Scan the entries below for "simple" and copy each line that holds it.

========

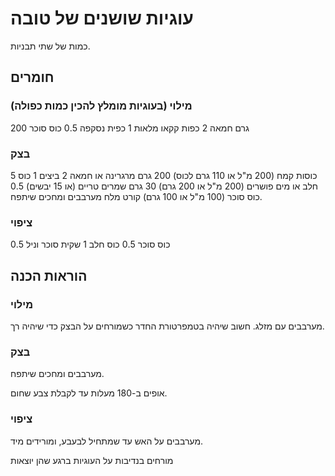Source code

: # עוגיות שושנים של טובה



כמות של שתי תבניות. 

## חומרים

### מילוי (בעוגיות מומלץ להכין כמות כפולה)
200 גרם חמאה 
2 כפות קקאו מלאות
1 כפית נסקפה
0.5 כוס סוכר

### בצק
5 כוסות קמח (200 מ"ל או 110 גרם לכוס) 
200 גרם מרגרינה או חמאה 
2 ביצים
1 כוס חלב או מים פושרים (200 מ"ל או 200 גרם) 
30 גרם שמרים טריים (או 15 יבשים) 
0.5 כוס סוכר (100 מ"ל או 100 גרם) 
קורט מלח
מערבבים ומחכים שיתפח. 

### ציפוי
0.5 כוס סוכר 
0.5 כוס חלב
1 שקית סוכר וניל



## הוראות הכנה

### מילוי

מערבבים עם מזלג. חשוב שיהיה בטמפרטורת החדר כשמורחים על הבצק כדי שיהיה רך.



### בצק

מערבבים ומחכים שיתפח.

אופים ב-180 מעלות עד לקבלת צבע שחום. 

### ציפוי

מערבבים על האש עד שמתחיל לבעבע, ומורידים מיד.

מורחים בנדיבות על העוגיות ברגע שהן יוצאות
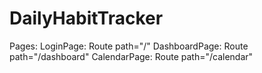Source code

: # DailyHabitTracker

Pages:
LoginPage: Route path="/" 
DashboardPage: Route path="/dashboard" 
CalendarPage: Route path="/calendar" 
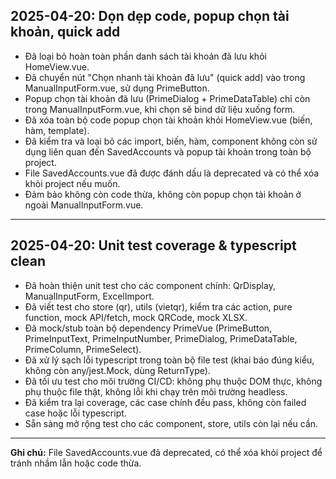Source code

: ## 2025-04-20: Dọn dẹp code, popup chọn tài khoản, quick add

- Đã loại bỏ hoàn toàn phần danh sách tài khoản đã lưu khỏi HomeView.vue.
- Đã chuyển nút "Chọn nhanh tài khoản đã lưu" (quick add) vào trong ManualInputForm.vue, sử dụng PrimeButton.
- Popup chọn tài khoản đã lưu (PrimeDialog + PrimeDataTable) chỉ còn trong ManualInputForm.vue, khi chọn sẽ bind dữ liệu xuống form.
- Đã xóa toàn bộ code popup chọn tài khoản khỏi HomeView.vue (biến, hàm, template).
- Đã kiểm tra và loại bỏ các import, biến, hàm, component không còn sử dụng liên quan đến SavedAccounts và popup tài khoản trong toàn bộ project.
- File SavedAccounts.vue đã được đánh dấu là deprecated và có thể xóa khỏi project nếu muốn.
- Đảm bảo không còn code thừa, không còn popup chọn tài khoản ở ngoài ManualInputForm.vue.

---

## 2025-04-20: Unit test coverage & typescript clean

- Đã hoàn thiện unit test cho các component chính: QrDisplay, ManualInputForm, ExcelImport.
- Đã viết test cho store (qr), utils (vietqr), kiểm tra các action, pure function, mock API/fetch, mock QRCode, mock XLSX.
- Đã mock/stub toàn bộ dependency PrimeVue (PrimeButton, PrimeInputText, PrimeInputNumber, PrimeDialog, PrimeDataTable, PrimeColumn, PrimeSelect).
- Đã xử lý sạch lỗi typescript trong toàn bộ file test (khai báo đúng kiểu, không còn any/jest.Mock, dùng ReturnType<typeof vi.fn>).
- Đã tối ưu test cho môi trường CI/CD: không phụ thuộc DOM thực, không phụ thuộc file thật, không lỗi khi chạy trên môi trường headless.
- Đã kiểm tra lại coverage, các case chính đều pass, không còn failed case hoặc lỗi typescript.
- Sẵn sàng mở rộng test cho các component, store, utils còn lại nếu cần.

---

**Ghi chú:** File SavedAccounts.vue đã deprecated, có thể xóa khỏi project để tránh nhầm lẫn hoặc code thừa.
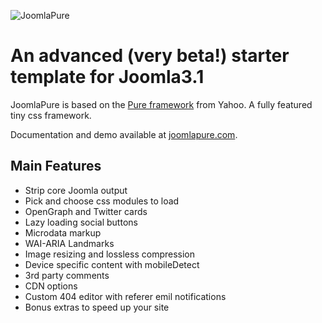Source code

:![JoomlaPure](https://s3-eu-west-1.amazonaws.com/joomlapure/images/joomlapure.png)

# An advanced (very beta!) starter template for Joomla3.1

JoomlaPure is based on the [Pure framework](http://purecss.io/) from Yahoo. A fully featured tiny css framework.

Documentation and demo available at [joomlapure.com](http://joomlapure.com).

## Main Features

- Strip core Joomla output
- Pick and choose css modules to load
- OpenGraph and Twitter cards
- Lazy loading social buttons
- Microdata markup
- WAI-ARIA Landmarks
- Image resizing and lossless compression
- Device specific content with mobileDetect
- 3rd party comments
- CDN options
- Custom 404 editor with referer emil notifications
- Bonus extras to speed up your site
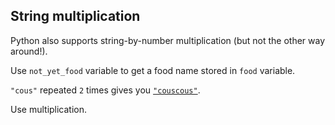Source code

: ## String multiplication

Python also supports string-by-number multiplication (but not the other way around!).  
  
Use `not_yet_food` variable to get a food name stored in `food` 
variable. 

<div class="hint">

`"cous"` repeated `2` times gives you [`"couscous"`](https://en.wikipedia.org/wiki/Couscous).
</div>

<div class='hint'>Use multiplication.</div>
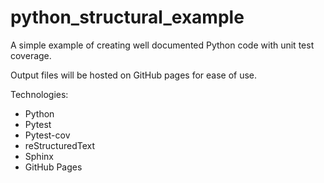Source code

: # python_structural_example

A simple example of creating well documented Python code with unit test coverage. 

Output files will be hosted on GitHub pages for ease of use.

Technologies:
- Python
- Pytest
- Pytest-cov
- reStructuredText
- Sphinx
- GitHub Pages
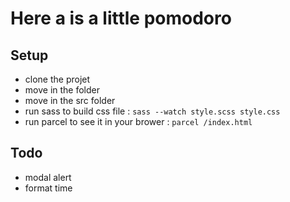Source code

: # Here a is a little pomodoro

## Setup

-   clone the projet
-   move in the folder
-   move in the src folder
-   run sass to build css file : `sass --watch style.scss style.css`
-   run parcel to see it in your brower : `parcel /index.html`

## Todo

-   modal alert
-   format time
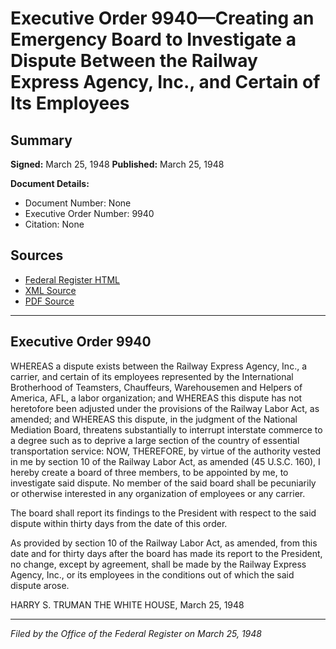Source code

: # Executive Order 9940—Creating an Emergency Board to Investigate a Dispute Between the Railway Express Agency, Inc., and Certain of Its Employees

## Summary

**Signed:** March 25, 1948
**Published:** March 25, 1948

**Document Details:**
- Document Number: None
- Executive Order Number: 9940
- Citation: None

## Sources
- [Federal Register HTML](https://www.presidency.ucsb.edu/documents/executive-order-9940-creating-emergency-board-investigate-dispute-between-the-railway)
- [XML Source](None)
- [PDF Source](None)

---

## Executive Order 9940

WHEREAS a dispute exists between the Railway Express Agency, Inc., a carrier, and certain of its employees represented by the International Brotherhood of Teamsters, Chauffeurs, Warehousemen and Helpers of America, AFL, a labor organization; and
WHEREAS this dispute has not heretofore been adjusted under the provisions of the Railway Labor Act, as amended; and
WHEREAS this dispute, in the judgment of the National Mediation Board, threatens substantially to interrupt interstate commerce to a degree such as to deprive a large section of the country of essential transportation service:
NOW, THEREFORE, by virtue of the authority vested in me by section 10 of the Railway Labor Act, as amended (45 U.S.C. 160), I hereby create a board of three members, to be appointed by me, to investigate said dispute. No member of the said board shall be pecuniarily or otherwise interested in any organization of employees or any carrier.

The board shall report its findings to the President with respect to the said dispute within thirty days from the date of this order.

As provided by section 10 of the Railway Labor Act, as amended, from this date and for thirty days after the board has made its report to the President, no change, except by agreement, shall be made by the Railway Express Agency, Inc., or its employees in the conditions out of which the said dispute arose.

HARRY S. TRUMAN
THE WHITE HOUSE,
March 25, 1948

---

*Filed by the Office of the Federal Register on March 25, 1948*
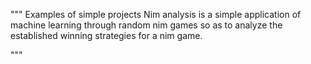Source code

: """ 
Examples of simple projects
Nim analysis is a simple application of machine learning through random nim games so as to analyze the established winning strategies for a nim game. 


"""
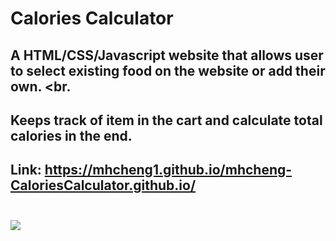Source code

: # Calories Calculator

## A HTML/CSS/Javascript website that allows user to select existing food on the website or add their own. <br. 
## Keeps track of item in the cart and calculate total calories in the end.<br>
## Link: https://mhcheng1.github.io/mhcheng-CaloriesCalculator.github.io/ <br><br>

<img src="https://media.giphy.com/media/YfeleIrCaTgJdzHLN2/giphy.gif">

========

• Task output
A simple example of creating well documented Python code with unit test coverage. 
Examples of simple projects
Nim analysis is a simple application of machine learning through random nim games so as to analyze the established winning strategies for a nim game. 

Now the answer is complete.